三、原告訴訟代理人は右被告の主張に対し次のとおり陳述した。

原告と被告とが婚姻の届出に先立ち、昭和十九年三月頃事実上の婚姻をしたこと、原告の父近之助が昭和二十年十一月七日死亡したこと、原告の妹林うたが昭和十五年七月十一日夫大三と婿養子縁組婚姻をしたこと、原被告夫婦とうた夫婦間の養子縁組の届出が昭和二十一年二月二十五日なされたことは認めるが、その他の事実はすべて争う。
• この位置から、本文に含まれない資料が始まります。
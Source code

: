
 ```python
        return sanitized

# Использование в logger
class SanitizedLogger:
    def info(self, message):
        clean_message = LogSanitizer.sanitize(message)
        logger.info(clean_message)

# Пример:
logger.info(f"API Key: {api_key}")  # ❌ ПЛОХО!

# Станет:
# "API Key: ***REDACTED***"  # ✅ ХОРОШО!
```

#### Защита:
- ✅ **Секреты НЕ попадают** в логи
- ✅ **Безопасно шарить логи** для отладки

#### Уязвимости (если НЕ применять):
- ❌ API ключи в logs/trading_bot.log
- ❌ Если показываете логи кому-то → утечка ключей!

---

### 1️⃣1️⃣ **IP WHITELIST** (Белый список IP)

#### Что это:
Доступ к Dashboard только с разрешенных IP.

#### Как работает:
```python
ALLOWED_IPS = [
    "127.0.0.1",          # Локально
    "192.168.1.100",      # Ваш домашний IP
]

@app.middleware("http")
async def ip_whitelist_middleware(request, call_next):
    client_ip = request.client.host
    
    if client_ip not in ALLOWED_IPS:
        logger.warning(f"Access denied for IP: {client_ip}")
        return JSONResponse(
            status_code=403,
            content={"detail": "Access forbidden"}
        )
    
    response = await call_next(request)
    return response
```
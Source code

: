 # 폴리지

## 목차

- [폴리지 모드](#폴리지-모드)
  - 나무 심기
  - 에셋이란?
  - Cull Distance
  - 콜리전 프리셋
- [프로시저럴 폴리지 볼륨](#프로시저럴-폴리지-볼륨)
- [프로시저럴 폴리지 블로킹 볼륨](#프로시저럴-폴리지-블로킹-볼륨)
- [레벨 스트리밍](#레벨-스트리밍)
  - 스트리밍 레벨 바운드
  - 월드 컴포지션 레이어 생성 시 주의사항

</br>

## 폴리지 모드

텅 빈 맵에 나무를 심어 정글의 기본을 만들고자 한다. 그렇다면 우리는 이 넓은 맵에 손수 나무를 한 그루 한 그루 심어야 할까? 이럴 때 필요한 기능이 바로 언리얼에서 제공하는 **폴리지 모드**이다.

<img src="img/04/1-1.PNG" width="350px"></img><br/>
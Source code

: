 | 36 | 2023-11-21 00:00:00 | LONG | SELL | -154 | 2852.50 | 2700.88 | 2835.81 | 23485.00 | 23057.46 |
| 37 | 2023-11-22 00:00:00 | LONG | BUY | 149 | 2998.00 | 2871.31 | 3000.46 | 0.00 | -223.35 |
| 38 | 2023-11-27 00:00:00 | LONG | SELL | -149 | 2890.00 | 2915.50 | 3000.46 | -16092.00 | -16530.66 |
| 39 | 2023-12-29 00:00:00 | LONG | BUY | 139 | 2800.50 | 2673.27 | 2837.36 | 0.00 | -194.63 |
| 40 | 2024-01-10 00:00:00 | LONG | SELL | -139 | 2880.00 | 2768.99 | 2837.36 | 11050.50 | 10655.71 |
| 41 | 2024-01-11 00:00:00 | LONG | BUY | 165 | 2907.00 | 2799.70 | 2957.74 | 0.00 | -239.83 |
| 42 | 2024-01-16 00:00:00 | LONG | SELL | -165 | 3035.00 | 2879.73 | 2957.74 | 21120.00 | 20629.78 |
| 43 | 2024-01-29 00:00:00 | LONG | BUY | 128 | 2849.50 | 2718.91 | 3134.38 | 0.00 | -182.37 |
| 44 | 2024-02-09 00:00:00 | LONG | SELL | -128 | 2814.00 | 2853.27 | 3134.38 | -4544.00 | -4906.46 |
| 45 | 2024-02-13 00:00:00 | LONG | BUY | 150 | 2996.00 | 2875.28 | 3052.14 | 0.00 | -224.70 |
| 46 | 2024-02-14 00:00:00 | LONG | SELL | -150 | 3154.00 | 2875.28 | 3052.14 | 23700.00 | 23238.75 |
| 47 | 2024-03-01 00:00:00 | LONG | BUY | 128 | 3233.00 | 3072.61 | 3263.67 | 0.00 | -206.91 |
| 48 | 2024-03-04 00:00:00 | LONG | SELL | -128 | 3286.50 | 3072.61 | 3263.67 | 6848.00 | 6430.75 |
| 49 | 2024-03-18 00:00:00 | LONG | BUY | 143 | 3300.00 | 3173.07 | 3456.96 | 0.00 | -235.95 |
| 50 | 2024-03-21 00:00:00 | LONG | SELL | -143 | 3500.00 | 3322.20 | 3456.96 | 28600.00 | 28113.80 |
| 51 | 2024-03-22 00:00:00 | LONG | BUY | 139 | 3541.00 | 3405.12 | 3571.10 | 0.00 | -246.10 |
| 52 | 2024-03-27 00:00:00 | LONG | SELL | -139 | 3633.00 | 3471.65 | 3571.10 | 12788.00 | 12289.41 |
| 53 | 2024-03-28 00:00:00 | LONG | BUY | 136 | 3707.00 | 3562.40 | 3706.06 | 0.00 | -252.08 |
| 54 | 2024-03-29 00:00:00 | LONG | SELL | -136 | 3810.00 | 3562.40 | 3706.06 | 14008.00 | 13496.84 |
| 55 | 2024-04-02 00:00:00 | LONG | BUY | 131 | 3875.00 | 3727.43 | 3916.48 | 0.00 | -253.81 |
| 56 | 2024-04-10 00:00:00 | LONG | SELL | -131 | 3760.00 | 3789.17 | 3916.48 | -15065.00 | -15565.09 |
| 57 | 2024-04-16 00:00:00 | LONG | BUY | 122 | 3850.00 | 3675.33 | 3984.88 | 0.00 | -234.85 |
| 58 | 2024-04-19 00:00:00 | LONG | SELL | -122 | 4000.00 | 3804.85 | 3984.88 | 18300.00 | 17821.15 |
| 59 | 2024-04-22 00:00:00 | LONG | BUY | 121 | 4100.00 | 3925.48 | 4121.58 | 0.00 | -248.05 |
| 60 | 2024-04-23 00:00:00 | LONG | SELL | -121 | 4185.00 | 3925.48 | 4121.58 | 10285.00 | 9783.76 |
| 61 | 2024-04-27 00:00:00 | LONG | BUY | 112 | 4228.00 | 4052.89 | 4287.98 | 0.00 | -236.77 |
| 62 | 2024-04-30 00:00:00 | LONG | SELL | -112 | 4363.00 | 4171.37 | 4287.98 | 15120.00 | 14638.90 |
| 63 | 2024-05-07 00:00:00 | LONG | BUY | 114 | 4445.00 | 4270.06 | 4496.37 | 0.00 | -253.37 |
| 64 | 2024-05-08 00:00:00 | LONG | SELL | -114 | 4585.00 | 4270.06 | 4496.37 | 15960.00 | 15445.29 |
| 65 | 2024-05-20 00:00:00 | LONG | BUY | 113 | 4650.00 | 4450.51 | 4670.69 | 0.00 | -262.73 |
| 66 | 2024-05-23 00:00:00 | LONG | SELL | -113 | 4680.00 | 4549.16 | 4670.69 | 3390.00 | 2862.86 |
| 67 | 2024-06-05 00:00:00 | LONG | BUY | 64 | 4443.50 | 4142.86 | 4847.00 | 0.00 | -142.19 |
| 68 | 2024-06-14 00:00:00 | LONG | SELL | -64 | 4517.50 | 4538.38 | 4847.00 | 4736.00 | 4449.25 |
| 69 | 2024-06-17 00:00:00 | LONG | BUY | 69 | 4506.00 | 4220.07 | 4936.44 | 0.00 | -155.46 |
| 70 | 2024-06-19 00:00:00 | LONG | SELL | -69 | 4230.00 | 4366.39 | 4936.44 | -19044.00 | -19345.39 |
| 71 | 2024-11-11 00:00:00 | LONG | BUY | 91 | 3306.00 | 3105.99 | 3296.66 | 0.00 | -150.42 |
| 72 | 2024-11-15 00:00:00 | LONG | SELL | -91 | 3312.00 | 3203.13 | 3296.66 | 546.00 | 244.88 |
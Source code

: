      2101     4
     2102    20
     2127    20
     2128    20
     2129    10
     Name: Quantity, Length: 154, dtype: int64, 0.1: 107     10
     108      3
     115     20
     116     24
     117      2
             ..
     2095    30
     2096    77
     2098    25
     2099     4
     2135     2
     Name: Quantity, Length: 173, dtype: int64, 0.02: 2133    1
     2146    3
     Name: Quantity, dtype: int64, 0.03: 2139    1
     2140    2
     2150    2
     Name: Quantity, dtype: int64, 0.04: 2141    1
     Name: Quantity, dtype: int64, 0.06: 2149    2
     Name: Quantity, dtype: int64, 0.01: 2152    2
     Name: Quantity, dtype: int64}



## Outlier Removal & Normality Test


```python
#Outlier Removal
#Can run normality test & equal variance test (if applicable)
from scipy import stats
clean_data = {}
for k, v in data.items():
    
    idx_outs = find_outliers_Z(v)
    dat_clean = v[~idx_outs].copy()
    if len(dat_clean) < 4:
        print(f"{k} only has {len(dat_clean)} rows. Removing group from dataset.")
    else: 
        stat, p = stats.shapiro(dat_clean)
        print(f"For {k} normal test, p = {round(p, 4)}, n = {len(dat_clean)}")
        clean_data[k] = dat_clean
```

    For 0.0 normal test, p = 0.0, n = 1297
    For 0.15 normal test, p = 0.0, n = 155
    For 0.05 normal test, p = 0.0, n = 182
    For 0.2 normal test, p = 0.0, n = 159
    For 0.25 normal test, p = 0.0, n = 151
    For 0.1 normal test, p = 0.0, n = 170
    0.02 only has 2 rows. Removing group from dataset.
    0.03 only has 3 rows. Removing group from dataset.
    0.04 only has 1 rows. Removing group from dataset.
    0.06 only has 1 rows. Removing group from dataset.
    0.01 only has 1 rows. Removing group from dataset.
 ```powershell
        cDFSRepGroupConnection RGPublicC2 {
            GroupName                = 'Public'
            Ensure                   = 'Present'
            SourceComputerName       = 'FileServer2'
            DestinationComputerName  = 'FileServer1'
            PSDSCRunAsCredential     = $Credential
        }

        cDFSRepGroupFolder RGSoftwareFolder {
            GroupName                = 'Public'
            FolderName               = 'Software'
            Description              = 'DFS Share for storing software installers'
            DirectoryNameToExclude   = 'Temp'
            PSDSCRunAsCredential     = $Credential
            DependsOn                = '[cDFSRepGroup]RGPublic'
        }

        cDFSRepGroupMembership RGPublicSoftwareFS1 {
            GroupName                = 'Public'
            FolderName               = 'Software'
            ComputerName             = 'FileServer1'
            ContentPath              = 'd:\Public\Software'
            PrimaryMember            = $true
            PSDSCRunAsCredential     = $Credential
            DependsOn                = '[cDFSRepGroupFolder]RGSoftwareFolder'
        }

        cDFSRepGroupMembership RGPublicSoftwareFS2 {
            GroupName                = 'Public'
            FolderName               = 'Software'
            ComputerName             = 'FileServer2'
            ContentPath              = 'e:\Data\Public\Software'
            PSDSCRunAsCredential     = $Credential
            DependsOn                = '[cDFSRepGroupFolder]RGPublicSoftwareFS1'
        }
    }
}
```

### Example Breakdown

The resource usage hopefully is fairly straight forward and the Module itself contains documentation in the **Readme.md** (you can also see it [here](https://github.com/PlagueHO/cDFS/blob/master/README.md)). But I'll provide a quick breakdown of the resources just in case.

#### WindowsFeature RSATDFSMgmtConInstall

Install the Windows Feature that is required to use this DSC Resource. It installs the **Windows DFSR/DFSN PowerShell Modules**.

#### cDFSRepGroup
原告は亡近之助の法定の推定家督相続人であつたが、十四、五歳の頃から既に精神に欠陥が顕われたので、近之助とその妻たけは林家の将来を慮り、原告の妹うたに婿養子として大三を迎え、事実上原告の後見人たらしめた。しかるに昭和十八年四月たけが死亡し、うた夫婦も大三の勤務の関係上岐阜市に別居していたので、近之助は原告を不びんに思い、被告を原告の嫁に迎えたが、その後原告の病状は一層亢進したので、近之助は更に林家の将来に万全を期さんがため、死亡直前うた夫婦を原被告夫婦の養子とすべく関係者並に親族一同に申残し、被告もこれに異議がなかつたので、その旨正式に届出がなされたもので、右養子縁組はもとより無効のものでない。

四、<証拠省略>

理由

被告本人の供述によれば、原告と被告とは昭和十九年四月三十日挙式の上事実上の婚姻をなし、翌二十年三月十五日婚姻の届出を済ましたことが認められる。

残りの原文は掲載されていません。